Segment Start: Supplied information

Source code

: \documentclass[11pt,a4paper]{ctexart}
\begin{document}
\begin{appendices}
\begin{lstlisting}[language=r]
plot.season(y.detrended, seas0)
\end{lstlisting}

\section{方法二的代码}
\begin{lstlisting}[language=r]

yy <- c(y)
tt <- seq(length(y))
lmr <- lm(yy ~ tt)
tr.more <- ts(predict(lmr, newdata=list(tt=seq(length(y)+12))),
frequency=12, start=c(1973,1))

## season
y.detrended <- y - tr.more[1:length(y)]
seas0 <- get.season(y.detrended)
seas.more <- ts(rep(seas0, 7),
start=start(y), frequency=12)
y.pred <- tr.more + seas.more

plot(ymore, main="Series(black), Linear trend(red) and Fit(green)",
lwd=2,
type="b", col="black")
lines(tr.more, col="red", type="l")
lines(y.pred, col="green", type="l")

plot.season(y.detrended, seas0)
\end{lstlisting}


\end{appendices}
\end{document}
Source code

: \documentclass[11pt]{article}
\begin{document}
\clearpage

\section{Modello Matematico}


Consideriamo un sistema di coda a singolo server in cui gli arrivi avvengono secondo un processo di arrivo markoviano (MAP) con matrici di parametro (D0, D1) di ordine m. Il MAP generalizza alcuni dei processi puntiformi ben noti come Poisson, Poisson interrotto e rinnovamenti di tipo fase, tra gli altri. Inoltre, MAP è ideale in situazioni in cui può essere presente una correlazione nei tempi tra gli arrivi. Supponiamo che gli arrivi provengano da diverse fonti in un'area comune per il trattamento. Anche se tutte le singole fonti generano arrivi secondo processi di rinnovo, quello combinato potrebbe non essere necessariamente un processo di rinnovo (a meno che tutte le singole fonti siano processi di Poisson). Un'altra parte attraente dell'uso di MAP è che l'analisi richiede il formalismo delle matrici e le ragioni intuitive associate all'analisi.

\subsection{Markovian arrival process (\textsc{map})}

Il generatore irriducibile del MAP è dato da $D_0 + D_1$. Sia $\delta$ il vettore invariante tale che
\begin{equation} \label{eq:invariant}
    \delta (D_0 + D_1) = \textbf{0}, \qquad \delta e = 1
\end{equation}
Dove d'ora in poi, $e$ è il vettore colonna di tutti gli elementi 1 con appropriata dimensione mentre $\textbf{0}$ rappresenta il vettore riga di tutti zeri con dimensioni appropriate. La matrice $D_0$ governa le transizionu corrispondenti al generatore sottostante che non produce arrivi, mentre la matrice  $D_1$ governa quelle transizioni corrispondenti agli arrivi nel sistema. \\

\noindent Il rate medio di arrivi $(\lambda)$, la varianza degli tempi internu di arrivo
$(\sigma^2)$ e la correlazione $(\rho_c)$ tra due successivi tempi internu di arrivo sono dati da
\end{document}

Segment End: Supplied information
Segment Start: Supplied information

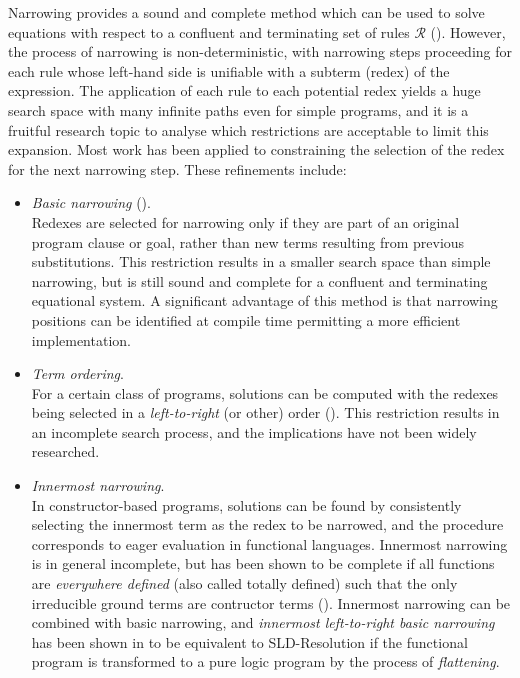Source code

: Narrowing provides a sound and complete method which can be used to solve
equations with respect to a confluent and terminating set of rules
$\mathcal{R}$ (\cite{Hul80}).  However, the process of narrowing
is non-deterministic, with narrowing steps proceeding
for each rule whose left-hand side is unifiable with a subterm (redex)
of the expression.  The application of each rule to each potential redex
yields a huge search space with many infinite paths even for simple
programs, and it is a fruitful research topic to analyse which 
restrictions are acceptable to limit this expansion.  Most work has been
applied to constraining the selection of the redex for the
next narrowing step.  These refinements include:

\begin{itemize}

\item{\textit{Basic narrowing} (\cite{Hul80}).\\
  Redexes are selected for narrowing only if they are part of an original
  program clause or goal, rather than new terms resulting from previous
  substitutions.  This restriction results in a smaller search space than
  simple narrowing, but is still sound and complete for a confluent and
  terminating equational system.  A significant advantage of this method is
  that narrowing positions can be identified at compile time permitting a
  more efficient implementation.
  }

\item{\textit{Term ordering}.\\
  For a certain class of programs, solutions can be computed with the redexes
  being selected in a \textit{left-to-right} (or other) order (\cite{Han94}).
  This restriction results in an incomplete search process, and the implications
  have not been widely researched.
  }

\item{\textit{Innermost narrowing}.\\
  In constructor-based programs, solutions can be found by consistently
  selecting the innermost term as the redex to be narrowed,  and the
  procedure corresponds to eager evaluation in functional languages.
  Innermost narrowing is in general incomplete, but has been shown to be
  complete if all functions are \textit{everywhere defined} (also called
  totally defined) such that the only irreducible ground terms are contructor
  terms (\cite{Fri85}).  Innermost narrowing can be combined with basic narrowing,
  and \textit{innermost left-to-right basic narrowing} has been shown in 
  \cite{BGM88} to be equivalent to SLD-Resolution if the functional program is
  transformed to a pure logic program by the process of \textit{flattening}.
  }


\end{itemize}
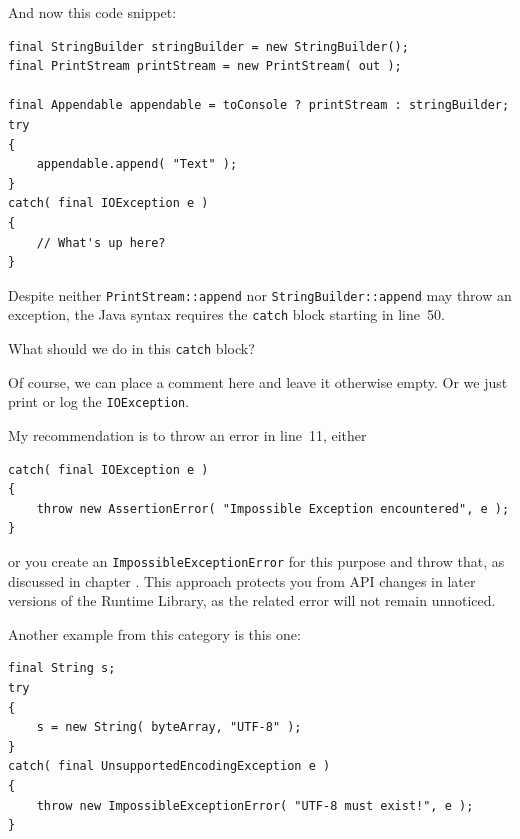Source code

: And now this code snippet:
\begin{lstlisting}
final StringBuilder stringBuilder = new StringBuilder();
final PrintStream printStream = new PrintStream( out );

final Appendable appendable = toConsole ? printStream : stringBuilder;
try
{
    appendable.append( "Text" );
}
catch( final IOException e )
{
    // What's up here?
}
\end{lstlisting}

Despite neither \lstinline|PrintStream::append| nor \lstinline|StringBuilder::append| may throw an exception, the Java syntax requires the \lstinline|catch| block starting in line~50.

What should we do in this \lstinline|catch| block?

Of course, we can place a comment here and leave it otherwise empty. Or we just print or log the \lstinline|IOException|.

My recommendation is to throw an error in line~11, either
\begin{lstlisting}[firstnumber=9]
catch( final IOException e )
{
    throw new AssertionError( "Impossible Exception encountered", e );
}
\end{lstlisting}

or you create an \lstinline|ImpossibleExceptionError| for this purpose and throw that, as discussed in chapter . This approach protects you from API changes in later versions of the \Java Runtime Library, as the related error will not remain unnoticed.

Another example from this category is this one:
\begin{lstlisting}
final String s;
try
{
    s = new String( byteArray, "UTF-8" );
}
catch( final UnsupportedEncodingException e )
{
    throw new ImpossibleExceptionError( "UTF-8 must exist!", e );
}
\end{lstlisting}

Segment End: Supplied information

### Exercise description
Each line in the entries above, starting at the line with "This restriction results in an" and ending at the line with "selecting the innermost", is to be printed exactly, and only those lines.

### Task solution
  This restriction results in an incomplete search process, and the implications
  have not been widely researched.
  }

\item{\textit{Innermost narrowing}.\\
  In constructor-based programs, solutions can be found by consistently
  selecting the innermost term as the redex to be narrowed,  and the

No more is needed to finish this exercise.